An azacryptand has been solubilised in aqueous media containing 50% (v/v) dimethyl sulphoxide. 13 C-NMR has been used to determine how the azacryptand is affected by zinc binding at pH 10. Using 13 C-NMR and 13 C-enriched bicarbonate we have been able to observe the formation of 4 different carbamate derivatives of the azacryptand at pH 10. The azacryptand was shown to solubilise zinc or cadmium at alkaline pHs. Two moles of zinc are bound per mole of azacryptand and this complex binds 1 mole of carbonate. By replacing the zinc with cadmium-113 we have shown that the 13 C-NMR signal of the 13 C-enriched carbon of the bound carbonate is split into two triplets at 2.2 °C. This shows that two cadmium complexes are formed and in each of these complexes the carbonate group is bound by two magnetically equivalent metal ions. It also demonstrates that these cadmium complexes are not in fast exchange.
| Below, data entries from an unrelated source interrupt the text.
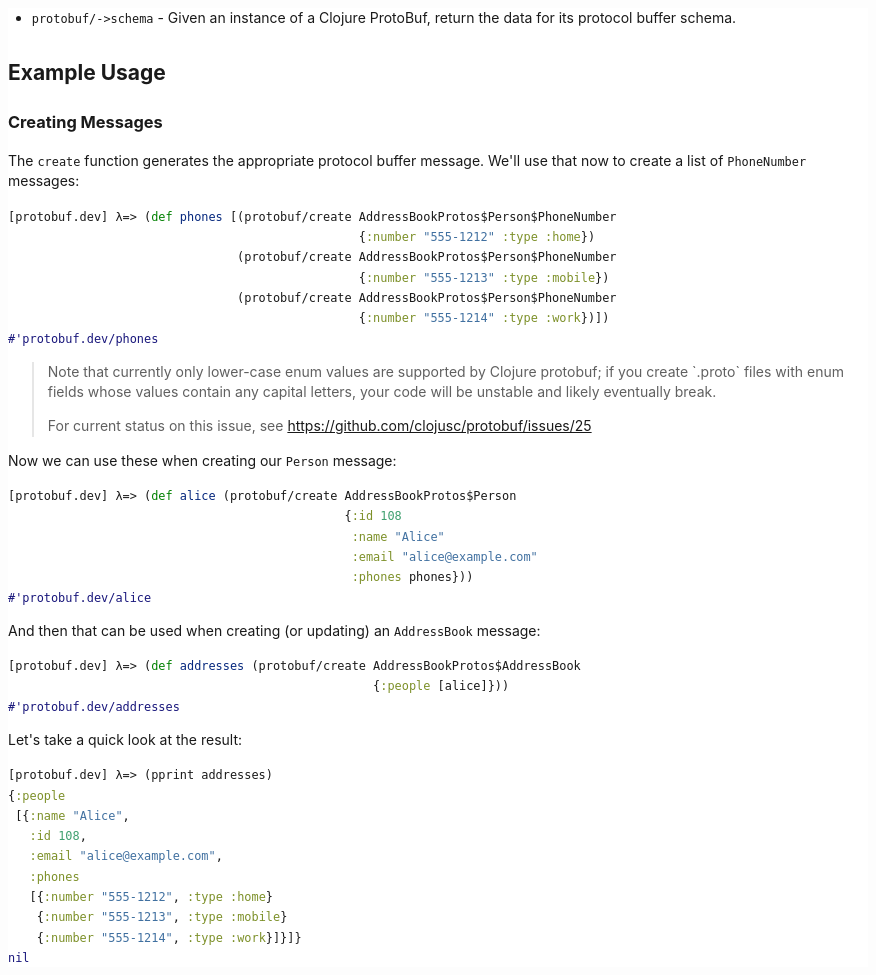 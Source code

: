 * `protobuf/->schema` - Given an instance of a Clojure ProtoBuf, return the
  data for its protocol buffer schema.


## Example Usage

### Creating Messages

The `create` function generates the appropriate protocol buffer message.
We'll use that now to create a list of `PhoneNumber` messages:

```clj
[protobuf.dev] λ=> (def phones [(protobuf/create AddressBookProtos$Person$PhoneNumber
                                                 {:number "555-1212" :type :home})
                                (protobuf/create AddressBookProtos$Person$PhoneNumber
                                                 {:number "555-1213" :type :mobile})
                                (protobuf/create AddressBookProtos$Person$PhoneNumber
                                                 {:number "555-1214" :type :work})])
#'protobuf.dev/phones
```

<blockquote>
Note that currently only lower-case enum values are supported by Clojure
protobuf; if you create `.proto` files with enum fields whose values contain
any capital letters, your code will be unstable and likely eventually break.

For current status on this issue, see
<a href="https://github.com/clojusc/protobuf/issues/25">https://github.com/clojusc/protobuf/issues/25</a>
</blockquote>

Now we can use these when creating our `Person` message:

```clj
[protobuf.dev] λ=> (def alice (protobuf/create AddressBookProtos$Person
                                               {:id 108
                                                :name "Alice"
                                                :email "alice@example.com"
                                                :phones phones}))
#'protobuf.dev/alice
```

And then that can be used when creating (or updating) an `AddressBook` message:

```clj
[protobuf.dev] λ=> (def addresses (protobuf/create AddressBookProtos$AddressBook
                                                   {:people [alice]}))
#'protobuf.dev/addresses
```

Let's take a quick look at the result:

```clj
[protobuf.dev] λ=> (pprint addresses)
{:people
 [{:name "Alice",
   :id 108,
   :email "alice@example.com",
   :phones
   [{:number "555-1212", :type :home}
    {:number "555-1213", :type :mobile}
    {:number "555-1214", :type :work}]}]}
nil
```


[java-tut]: https://developers.google.com/protocol-buffers/docs/javatutorial
[protobuf-guide]: https://developers.google.com/protocol-buffers/docs/proto
[clojure-api-ref]: https://clojusc.github.io/protobuf
[java-api-ref]: https://developers.google.com/protocol-buffers/docs/reference/java/index.html
[java-generated]: https://developers.google.com/protocol-buffers/docs/reference/java-generated
[enc-ref]: https://developers.google.com/protocol-buffers/docs/encoding
[download]: https://developers.google.com/protocol-buffers/docs/downloads.html
[extension-usage]: 1100-extensions.html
From temperature studies we show that in the zinc complexes both complexes are in fast exchange with each other but are in slow exchange with free bicarbonate. HOESY is used to determine the position of the carbonate carbon in the complex. The solution and crystal structures of the zinc-carbonate-azacryptand complexes are compared. Two complexes are formed when the azacryptand R3Bm binds a metal and carbonate. These complexes interchange slowly when the metal is cadmium but rapidly when the metal is zinc.